Corbyn scheint fürs neue Jahr einen Plan zu haben: Den Populismus von rechts will er mit einem ebenso wirksamen Populismus von links kontern. Bernie Sanders hat mit seinen Attacken gegen die Exzesse der Wall Street gezeigt, wie erfolgreich eine solche Politik sein kann. In Britannien, wo die Einkommensungleichheit höher ist als praktisch im gesamten Rest Europas, wird Corbyn mit der Forderung nach einem Maximallohn viele Leute ansprechen – gerade auch Brexit-AnhängerInnen. Ebenso entscheidend ist, dass der Parteichef damit jene prinzipienfeste Politik weiterführt, mit der er zwei überwältigende Wahlerfolge erzielte: den Einsatz für eine faire Gesellschaft und die Bereitschaft, den neoliberalen Konsens direkt herauszufordern.

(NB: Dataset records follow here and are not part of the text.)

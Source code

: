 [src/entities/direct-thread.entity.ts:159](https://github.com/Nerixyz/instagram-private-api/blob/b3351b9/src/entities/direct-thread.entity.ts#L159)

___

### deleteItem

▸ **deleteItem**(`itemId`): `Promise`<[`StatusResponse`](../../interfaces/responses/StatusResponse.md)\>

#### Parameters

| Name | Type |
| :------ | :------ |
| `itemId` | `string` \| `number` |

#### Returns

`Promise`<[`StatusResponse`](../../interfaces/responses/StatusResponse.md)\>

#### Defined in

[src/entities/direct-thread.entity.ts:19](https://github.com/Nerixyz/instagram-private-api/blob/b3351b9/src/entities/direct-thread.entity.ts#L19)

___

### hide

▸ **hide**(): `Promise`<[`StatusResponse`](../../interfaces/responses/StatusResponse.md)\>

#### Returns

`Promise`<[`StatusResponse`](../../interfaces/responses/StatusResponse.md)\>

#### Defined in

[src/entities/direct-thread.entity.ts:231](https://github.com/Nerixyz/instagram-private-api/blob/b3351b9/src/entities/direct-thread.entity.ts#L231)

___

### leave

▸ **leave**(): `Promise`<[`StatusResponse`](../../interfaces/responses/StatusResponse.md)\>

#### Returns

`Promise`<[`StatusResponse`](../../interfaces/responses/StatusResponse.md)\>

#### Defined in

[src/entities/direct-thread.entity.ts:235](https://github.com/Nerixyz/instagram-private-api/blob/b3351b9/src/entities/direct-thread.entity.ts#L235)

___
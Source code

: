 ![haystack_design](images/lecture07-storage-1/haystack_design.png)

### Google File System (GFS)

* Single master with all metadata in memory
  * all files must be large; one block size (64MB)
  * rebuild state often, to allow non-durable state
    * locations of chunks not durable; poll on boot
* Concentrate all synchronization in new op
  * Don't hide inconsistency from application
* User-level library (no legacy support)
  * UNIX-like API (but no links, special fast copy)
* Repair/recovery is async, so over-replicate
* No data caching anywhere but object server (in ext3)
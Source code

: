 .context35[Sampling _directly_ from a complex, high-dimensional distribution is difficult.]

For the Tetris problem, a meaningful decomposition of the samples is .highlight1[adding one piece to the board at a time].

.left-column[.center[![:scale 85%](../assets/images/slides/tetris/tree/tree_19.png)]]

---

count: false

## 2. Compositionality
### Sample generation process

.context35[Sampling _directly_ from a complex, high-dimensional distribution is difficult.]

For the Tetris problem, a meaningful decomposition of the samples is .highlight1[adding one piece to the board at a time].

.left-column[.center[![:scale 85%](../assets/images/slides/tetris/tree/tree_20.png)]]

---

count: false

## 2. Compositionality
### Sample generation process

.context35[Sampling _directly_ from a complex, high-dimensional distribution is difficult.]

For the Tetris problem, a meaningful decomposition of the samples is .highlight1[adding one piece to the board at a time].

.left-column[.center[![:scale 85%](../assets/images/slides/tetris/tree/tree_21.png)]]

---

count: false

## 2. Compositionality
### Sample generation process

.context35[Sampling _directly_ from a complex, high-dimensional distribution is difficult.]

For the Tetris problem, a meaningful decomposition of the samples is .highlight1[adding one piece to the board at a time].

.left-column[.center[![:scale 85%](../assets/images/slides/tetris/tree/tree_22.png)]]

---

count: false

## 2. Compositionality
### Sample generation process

Genau hier liegt das Problem einer Aussage, die Corbyn in der gleichen Rede machte: Labour fühle sich der Personenfreizügigkeit nicht aus Prinzip verpflichtet, sagte er. Damit widerspricht der 67-Jährige so ziemlich allem, was er in den vergangenen Jahrzehnten gesagt hatte. Bei aller Kritik an der EU setzte sich Corbyn stets für offene Grenzen ein. Auch in den Monaten nach dem EU-Referendum weigerte er sich, für eine Kontrolle der Immigration einzustehen, um Ukip-Wähler und Brexit-Anhängerinnen zurückzugewinnen.

Zwar versuchte Corbyn klarzustellen, dass er sich in erster Linie für ein Ende des Lohndumpings einsetzen wolle, wodurch die Einwanderung automatisch beschränkt würde. Aber der Sinneswandel bezüglich der Personenfreizügigkeit, sollte er denn definitiv sein, wird die Labour-Basis bitter enttäuschen, während er auf Ukip-WählerInnen kaum Eindruck machen wird.

Wer sich einer linkspopulistischen Strategie verschreibt, darf rechten Populismus nicht kopieren. In einem Land, in dem der Gesundheitsdienst darbt, in dem Millionen Angestellte in schlecht bezahlten Jobs schuften, das unter einem katastrophalen Mangel an bezahlbarem Wohnraum leidet und in dem Milliarden von Pfund in Steuerschlupflöchern verschwinden, gibt es schliesslich keinen Mangel an Themen, die sich anbieten würden.